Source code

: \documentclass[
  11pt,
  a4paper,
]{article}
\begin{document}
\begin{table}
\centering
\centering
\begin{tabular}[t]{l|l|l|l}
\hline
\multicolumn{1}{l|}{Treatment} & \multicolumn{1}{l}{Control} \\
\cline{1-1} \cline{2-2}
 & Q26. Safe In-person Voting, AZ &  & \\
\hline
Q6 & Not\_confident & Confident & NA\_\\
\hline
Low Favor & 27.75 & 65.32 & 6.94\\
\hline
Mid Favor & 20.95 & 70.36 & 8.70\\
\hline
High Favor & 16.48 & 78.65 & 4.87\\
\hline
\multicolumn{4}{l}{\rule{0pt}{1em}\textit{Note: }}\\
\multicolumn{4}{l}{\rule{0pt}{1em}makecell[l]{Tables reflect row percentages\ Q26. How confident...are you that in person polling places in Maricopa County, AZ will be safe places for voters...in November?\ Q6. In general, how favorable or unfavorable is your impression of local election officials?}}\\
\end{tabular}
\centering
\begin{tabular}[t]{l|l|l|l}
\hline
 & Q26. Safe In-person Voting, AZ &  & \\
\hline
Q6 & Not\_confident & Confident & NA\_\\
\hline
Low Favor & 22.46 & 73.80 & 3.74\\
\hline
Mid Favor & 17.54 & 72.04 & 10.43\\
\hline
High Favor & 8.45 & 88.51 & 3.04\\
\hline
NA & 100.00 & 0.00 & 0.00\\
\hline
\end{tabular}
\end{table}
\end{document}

++++++++

Task directions:
Give back all of the entries above, unchanged in every word.

Problem solution:
Source code

: \documentclass[
  11pt,
  a4paper,
]{article}
\begin{document}
\begin{table}
\centering
\centering
\begin{tabular}[t]{l|l|l|l}
\hline
\multicolumn{1}{l|}{Treatment} & \multicolumn{1}{l}{Control} \\
\cline{1-1} \cline{2-2}
 & Q26. Safe In-person Voting, AZ &  & \\
\hline
Q6 & Not\_confident & Confident & NA\_\\
\hline
Low Favor & 27.75 & 65.32 & 6.94\\
\hline
Mid Favor & 20.95 & 70.36 & 8.70\\
\hline
High Favor & 16.48 & 78.65 & 4.87\\
\hline
\multicolumn{4}{l}{\rule{0pt}{1em}\textit{Note: }}\\
\multicolumn{4}{l}{\rule{0pt}{1em}makecell[l]{Tables reflect row percentages\ Q26. How confident...are you that in person polling places in Maricopa County, AZ will be safe places for voters...in November?\ Q6. In general, how favorable or unfavorable is your impression of local election officials?}}\\
\end{tabular}
\centering
\begin{tabular}[t]{l|l|l|l}
\hline
 & Q26. Safe In-person Voting, AZ &  & \\
\hline
Q6 & Not\_confident & Confident & NA\_\\
\hline
Low Favor & 22.46 & 73.80 & 3.74\\
\hline
Mid Favor & 17.54 & 72.04 & 10.43\\
\hline
High Favor & 8.45 & 88.51 & 3.04\\
\hline
NA & 100.00 & 0.00 & 0.00\\
\hline
\end{tabular}
\end{table}
\end{document}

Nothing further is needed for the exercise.